The Beacon Valley housing project for more than 1800 homes was put on ice because it would cost more than a third of the R95-million budget just to protect the construction site, a sub-council meeting heard last month.

The project, located on Highlands Drive, Morgenster and Swartklip roads, was due to provide affordable housing opportunities, but it has been stalled by violence and intimidation on site.

Two years ago, it was hit by four separate shooting incidents and two petrol bombings of construction machinery (“Violence halts construction of houses,” Plainsman July 14, 2021).

Mura deputy chairman Michael Jacobs said: “Our people have the skills and the knowledge to build houses from the ground up, lay the foundation and infrastructure, but they don’t have the paperwork.”

He proposed that contracts stipulate the need for labourers to be assessed; be connected to an institution; be part of the project; be recognised for prior learning; and, upon completion of the project, be recognised for their work with a certificate.

Mr Jacobs said they would hold public meetings on housing to gauge community needs and develop a broader plan.

“We will look at engaging with the City of Cape Town on these collective demands,” he said.
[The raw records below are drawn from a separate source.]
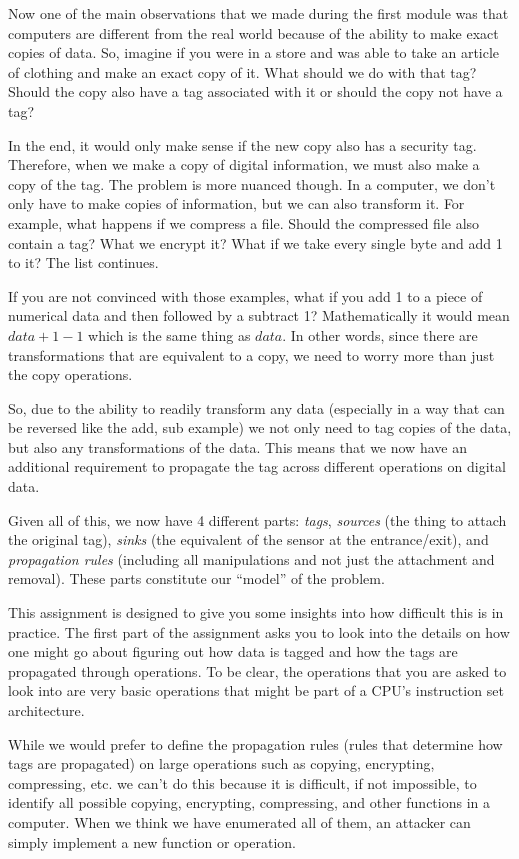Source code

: Now one of the main observations that we made during the first module was that computers are
different from the real world because of the ability to make exact copies of data. So, imagine if you were
in a store and was able to take an article of clothing and make an exact copy of it. What should we do
with that tag? Should the copy also have a tag associated with it or should the copy not have a tag?

In the end, it would only make sense if the new copy also has a security tag. Therefore, when we make a
copy of digital information, we must also make a copy of the tag. The problem is more nuanced though.
In a computer, we don’t only have to make copies of information, but we can also transform it. For
example, what happens if we compress a file. Should the compressed file also contain a tag? What we
encrypt it? What if we take every single byte and add 1 to it? The list continues.

If you are not convinced with those examples, what if you add 1 to a piece of numerical data and then
followed by a subtract 1? Mathematically it would mean $data + 1 - 1$ which is the same thing as $data$. In other
words, since there are transformations that are equivalent to a copy, we need to worry more than just
the copy operations.

So, due to the ability to readily transform any data (especially in a way that can be reversed like the add,
sub example) we not only need to tag copies of the data, but also any transformations of the data. This
means that we now have an additional requirement to propagate the tag across different operations on
digital data.

Given all of this, we now have 4 different parts: {\em tags}, {\em sources} (the thing to attach the original tag), {\em sinks}
(the equivalent of the sensor at the entrance/exit), and {\em propagation rules} (including all manipulations
and not just the attachment and removal). These parts constitute our ``model'' of the problem.

This assignment is designed to give you some insights into how difficult this is in practice. The first part
of the assignment asks you to look into the details on how one might go about figuring out how data is
tagged and how the tags are propagated through operations. To be clear, the operations that you are
asked to look into are very basic operations that might be part of a CPU’s instruction set architecture.

While we would prefer to define the propagation rules (rules that determine how tags are propagated)
on large operations such as copying, encrypting, compressing, etc. we can’t do this because it is difficult,
if not impossible, to identify all possible copying, encrypting, compressing, and other functions in a
computer. When we think we have enumerated all of them, an attacker can simply implement a new
function or operation.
Bronvin Kastoor, from G4Developers, a non-profit company, said backyarders were treated without dignity and respect by their landlords. Electricity was switched off, rates bills were not being paid and many of the backyarders were unemployed.

Almondt van der Schyff, from Colorado Park, asked what constituted a house. He suggested different shapes for homes, including a “rondavel“, and added that old-age homes should also be a priority.

Mr Jacobs said they planned to hold information sessions on housing subsidies and a range of other housing-related issues.